Les membres de l’Union des magistrats sénégalais ont élaboré un projet de loi qu’ils veulent proposer à la signature du chef de l’Etat et qui vise à instituer un «fonds d’équipement et de motivation de la justice judiciaire». Ledit fonds, qui devrait être alimenté par les amendes prononcées par les Tribunaux, servirait à leur fournir des ressources supplémentaires, en plus de leurs salaires. Un décret similaire, signé par Wade à la fin de son pouvoir, avait été abrogé par Macky dès son élection. Cela ne semble pas décourager les collègues de Souleymane Téliko.
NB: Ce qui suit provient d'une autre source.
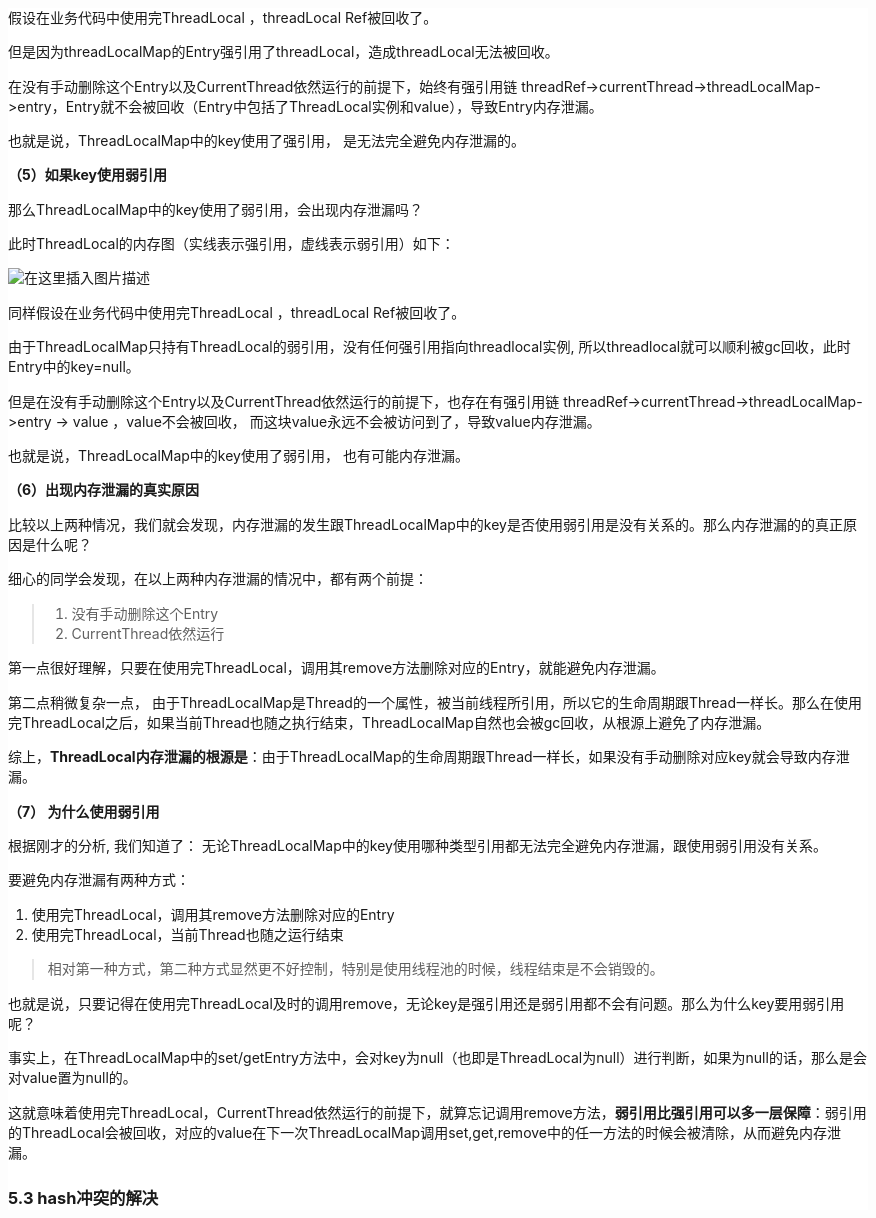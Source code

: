  假设在业务代码中使用完ThreadLocal ，threadLocal Ref被回收了。

 但是因为threadLocalMap的Entry强引用了threadLocal，造成threadLocal无法被回收。

 在没有手动删除这个Entry以及CurrentThread依然运行的前提下，始终有强引用链 threadRef->currentThread->threadLocalMap->entry，Entry就不会被回收（Entry中包括了ThreadLocal实例和value），导致Entry内存泄漏。

 也就是说，ThreadLocalMap中的key使用了强引用， 是无法完全避免内存泄漏的。

**（5）如果key使用弱引用**

 那么ThreadLocalMap中的key使用了弱引用，会出现内存泄漏吗？

 此时ThreadLocal的内存图（实线表示强引用，虚线表示弱引用）如下：

![在这里插入图片描述](https://img-blog.csdnimg.cn/20210124144945153.png)

同样假设在业务代码中使用完ThreadLocal ，threadLocal Ref被回收了。

 由于ThreadLocalMap只持有ThreadLocal的弱引用，没有任何强引用指向threadlocal实例, 所以threadlocal就可以顺利被gc回收，此时Entry中的key=null。

 但是在没有手动删除这个Entry以及CurrentThread依然运行的前提下，也存在有强引用链 threadRef->currentThread->threadLocalMap->entry -> value ，value不会被回收， 而这块value永远不会被访问到了，导致value内存泄漏。

 也就是说，ThreadLocalMap中的key使用了弱引用， 也有可能内存泄漏。

**（6）出现内存泄漏的真实原因**

 比较以上两种情况，我们就会发现，内存泄漏的发生跟ThreadLocalMap中的key是否使用弱引用是没有关系的。那么内存泄漏的的真正原因是什么呢？

 细心的同学会发现，在以上两种内存泄漏的情况中，都有两个前提：

> 1. 没有手动删除这个Entry
> 2. CurrentThread依然运行

 第一点很好理解，只要在使用完ThreadLocal，调用其remove方法删除对应的Entry，就能避免内存泄漏。

 第二点稍微复杂一点， 由于ThreadLocalMap是Thread的一个属性，被当前线程所引用，所以它的生命周期跟Thread一样长。那么在使用完ThreadLocal之后，如果当前Thread也随之执行结束，ThreadLocalMap自然也会被gc回收，从根源上避免了内存泄漏。

 综上，**ThreadLocal内存泄漏的根源是**：由于ThreadLocalMap的生命周期跟Thread一样长，如果没有手动删除对应key就会导致内存泄漏。

**（7） 为什么使用弱引用**

 根据刚才的分析, 我们知道了： 无论ThreadLocalMap中的key使用哪种类型引用都无法完全避免内存泄漏，跟使用弱引用没有关系。

 要避免内存泄漏有两种方式：

1. 使用完ThreadLocal，调用其remove方法删除对应的Entry
2. 使用完ThreadLocal，当前Thread也随之运行结束

> 相对第一种方式，第二种方式显然更不好控制，特别是使用线程池的时候，线程结束是不会销毁的。

 也就是说，只要记得在使用完ThreadLocal及时的调用remove，无论key是强引用还是弱引用都不会有问题。那么为什么key要用弱引用呢？

 事实上，在ThreadLocalMap中的set/getEntry方法中，会对key为null（也即是ThreadLocal为null）进行判断，如果为null的话，那么是会对value置为null的。

 这就意味着使用完ThreadLocal，CurrentThread依然运行的前提下，就算忘记调用remove方法，**弱引用比强引用可以多一层保障**：弱引用的ThreadLocal会被回收，对应的value在下一次ThreadLocalMap调用set,get,remove中的任一方法的时候会被清除，从而避免内存泄漏。

### 5.3 hash冲突的解决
Les magistrats sénégalais veulent se payer sur la bête. En d’autres termes, ils veulent recevoir une prime sur toutes les amendes qu’ils seraient appelés à fixer à des justiciables en cas de condamnation. A l’initiative de l’Union des magistrats sénégalais (Ums), un projet de décret a été déposé depuis le début de ce mois de mars, au cabinet du ministre de la Justice, pour être étudié et préparé à la signature du président de la République.
 
Le décret en question, censé instituer un «Fonds d’équipement et de motivation de la justice judiciaire», viserait, selon ses initiateurs, à «contribuer à la modernisation de la justice et à l’amélioration des conditions de travail de ses acteurs-clés que sont les magistrats, en permettant le renforcement des équipements et une meilleure prise en charge de certains besoins, notamment en documentation technique ou en formation». C’est du moins ce qu’affirme le rapport de présentation du projet de texte.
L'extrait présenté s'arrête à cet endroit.